[Activity] Find the line with "A closer definition" and the line with "This means that a" in the entries below; output exactly those two lines, every line between them, and no others.

┌─ Material shown

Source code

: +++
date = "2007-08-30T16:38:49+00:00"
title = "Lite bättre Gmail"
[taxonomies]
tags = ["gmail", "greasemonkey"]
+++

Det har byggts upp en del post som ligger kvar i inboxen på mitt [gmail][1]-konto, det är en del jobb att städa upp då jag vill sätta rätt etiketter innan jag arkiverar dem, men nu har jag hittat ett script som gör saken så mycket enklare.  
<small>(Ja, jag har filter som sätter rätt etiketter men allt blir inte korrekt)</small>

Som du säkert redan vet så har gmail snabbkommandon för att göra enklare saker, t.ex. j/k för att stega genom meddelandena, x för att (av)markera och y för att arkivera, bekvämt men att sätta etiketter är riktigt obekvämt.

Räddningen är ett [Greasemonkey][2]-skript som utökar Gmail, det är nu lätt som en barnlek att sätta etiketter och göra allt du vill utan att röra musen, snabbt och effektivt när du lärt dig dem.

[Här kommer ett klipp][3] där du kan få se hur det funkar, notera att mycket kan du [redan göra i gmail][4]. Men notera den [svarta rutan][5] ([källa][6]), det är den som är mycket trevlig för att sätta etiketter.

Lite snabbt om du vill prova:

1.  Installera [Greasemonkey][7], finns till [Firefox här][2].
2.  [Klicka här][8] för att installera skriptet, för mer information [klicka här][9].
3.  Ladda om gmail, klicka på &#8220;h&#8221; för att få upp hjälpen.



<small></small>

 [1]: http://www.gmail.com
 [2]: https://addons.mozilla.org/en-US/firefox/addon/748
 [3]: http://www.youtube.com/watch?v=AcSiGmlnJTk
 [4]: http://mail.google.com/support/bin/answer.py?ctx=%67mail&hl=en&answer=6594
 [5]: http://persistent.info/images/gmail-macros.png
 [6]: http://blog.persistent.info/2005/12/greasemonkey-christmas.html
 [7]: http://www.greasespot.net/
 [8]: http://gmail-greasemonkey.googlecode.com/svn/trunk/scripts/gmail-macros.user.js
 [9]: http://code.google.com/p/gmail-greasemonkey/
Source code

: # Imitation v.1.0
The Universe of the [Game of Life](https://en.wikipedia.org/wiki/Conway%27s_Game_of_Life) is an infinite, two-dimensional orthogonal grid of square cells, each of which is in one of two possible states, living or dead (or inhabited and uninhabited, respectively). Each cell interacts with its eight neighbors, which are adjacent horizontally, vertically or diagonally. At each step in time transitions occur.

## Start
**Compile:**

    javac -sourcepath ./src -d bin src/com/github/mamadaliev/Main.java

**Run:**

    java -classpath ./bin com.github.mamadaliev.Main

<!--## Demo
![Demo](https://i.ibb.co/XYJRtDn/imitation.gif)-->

└─
┌─ Material shown

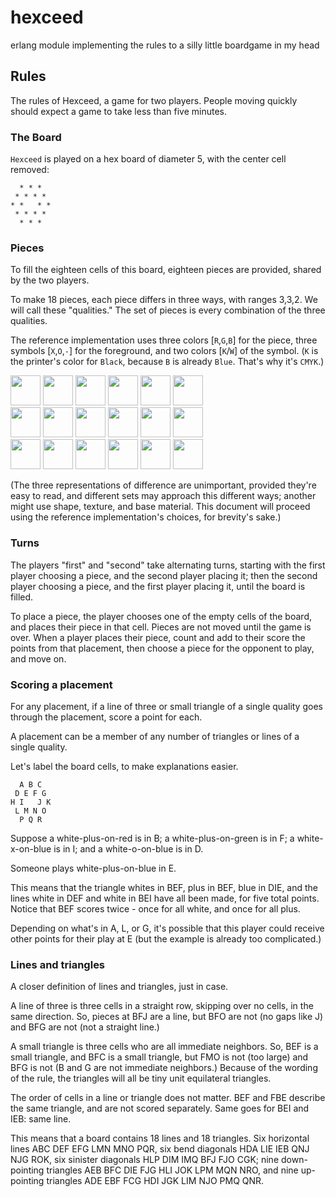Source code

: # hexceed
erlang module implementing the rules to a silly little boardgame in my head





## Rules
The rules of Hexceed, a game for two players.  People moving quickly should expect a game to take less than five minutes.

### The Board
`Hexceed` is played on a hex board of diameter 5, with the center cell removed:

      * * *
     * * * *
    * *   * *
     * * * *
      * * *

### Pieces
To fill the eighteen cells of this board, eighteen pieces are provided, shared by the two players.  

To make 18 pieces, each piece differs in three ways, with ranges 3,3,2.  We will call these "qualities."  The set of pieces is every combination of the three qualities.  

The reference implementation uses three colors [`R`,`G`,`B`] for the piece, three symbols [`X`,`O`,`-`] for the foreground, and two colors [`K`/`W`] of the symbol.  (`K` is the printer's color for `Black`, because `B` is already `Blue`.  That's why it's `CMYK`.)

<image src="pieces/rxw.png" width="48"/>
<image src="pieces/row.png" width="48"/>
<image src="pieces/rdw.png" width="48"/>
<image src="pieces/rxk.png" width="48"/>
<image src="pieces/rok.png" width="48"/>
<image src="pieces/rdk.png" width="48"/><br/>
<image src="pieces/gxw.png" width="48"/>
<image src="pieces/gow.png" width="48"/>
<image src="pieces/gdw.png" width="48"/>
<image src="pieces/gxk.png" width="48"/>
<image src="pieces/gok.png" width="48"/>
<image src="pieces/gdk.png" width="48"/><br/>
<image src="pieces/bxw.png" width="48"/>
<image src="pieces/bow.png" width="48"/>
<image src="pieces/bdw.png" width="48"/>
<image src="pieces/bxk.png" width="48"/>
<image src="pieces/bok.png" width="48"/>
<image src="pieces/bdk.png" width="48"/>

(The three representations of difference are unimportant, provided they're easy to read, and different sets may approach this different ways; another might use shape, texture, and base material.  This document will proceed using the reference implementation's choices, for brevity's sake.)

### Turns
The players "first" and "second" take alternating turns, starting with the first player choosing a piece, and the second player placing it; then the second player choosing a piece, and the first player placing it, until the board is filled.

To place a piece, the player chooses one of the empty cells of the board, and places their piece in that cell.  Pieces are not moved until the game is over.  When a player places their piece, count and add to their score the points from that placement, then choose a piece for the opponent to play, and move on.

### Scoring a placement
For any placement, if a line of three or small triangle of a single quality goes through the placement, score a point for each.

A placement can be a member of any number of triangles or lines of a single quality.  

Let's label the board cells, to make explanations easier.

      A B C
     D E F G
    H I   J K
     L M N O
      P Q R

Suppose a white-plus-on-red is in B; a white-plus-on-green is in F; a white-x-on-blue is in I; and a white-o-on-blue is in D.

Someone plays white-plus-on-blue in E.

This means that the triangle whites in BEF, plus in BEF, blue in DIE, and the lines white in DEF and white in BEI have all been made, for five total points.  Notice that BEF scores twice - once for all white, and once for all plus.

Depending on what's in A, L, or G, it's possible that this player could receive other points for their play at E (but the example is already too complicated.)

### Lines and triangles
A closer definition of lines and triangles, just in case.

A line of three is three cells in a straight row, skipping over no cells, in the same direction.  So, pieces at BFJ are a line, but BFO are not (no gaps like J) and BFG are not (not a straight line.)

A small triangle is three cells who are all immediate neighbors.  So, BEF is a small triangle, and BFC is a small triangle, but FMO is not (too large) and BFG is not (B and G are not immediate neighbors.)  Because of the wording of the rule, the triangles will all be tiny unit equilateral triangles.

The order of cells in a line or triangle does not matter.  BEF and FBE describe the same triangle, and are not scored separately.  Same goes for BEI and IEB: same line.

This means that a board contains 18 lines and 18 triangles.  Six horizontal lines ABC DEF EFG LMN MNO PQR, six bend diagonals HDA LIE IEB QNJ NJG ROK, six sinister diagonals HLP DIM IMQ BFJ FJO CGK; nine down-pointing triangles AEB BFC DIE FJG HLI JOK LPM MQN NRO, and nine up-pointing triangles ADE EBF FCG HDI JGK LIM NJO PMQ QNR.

└─

[Task output]
A closer definition of lines and triangles, just in case.

A line of three is three cells in a straight row, skipping over no cells, in the same direction.  So, pieces at BFJ are a line, but BFO are not (no gaps like J) and BFG are not (not a straight line.)

A small triangle is three cells who are all immediate neighbors.  So, BEF is a small triangle, and BFC is a small triangle, but FMO is not (too large) and BFG is not (B and G are not immediate neighbors.)  Because of the wording of the rule, the triangles will all be tiny unit equilateral triangles.

The order of cells in a line or triangle does not matter.  BEF and FBE describe the same triangle, and are not scored separately.  Same goes for BEI and IEB: same line.

This means that a board contains 18 lines and 18 triangles.  Six horizontal lines ABC DEF EFG LMN MNO PQR, six bend diagonals HDA LIE IEB QNJ NJG ROK, six sinister diagonals HLP DIM IMQ BFJ FJO CGK; nine down-pointing triangles AEB BFC DIE FJG HLI JOK LPM MQN NRO, and nine up-pointing triangles ADE EBF FCG HDI JGK LIM NJO PMQ QNR.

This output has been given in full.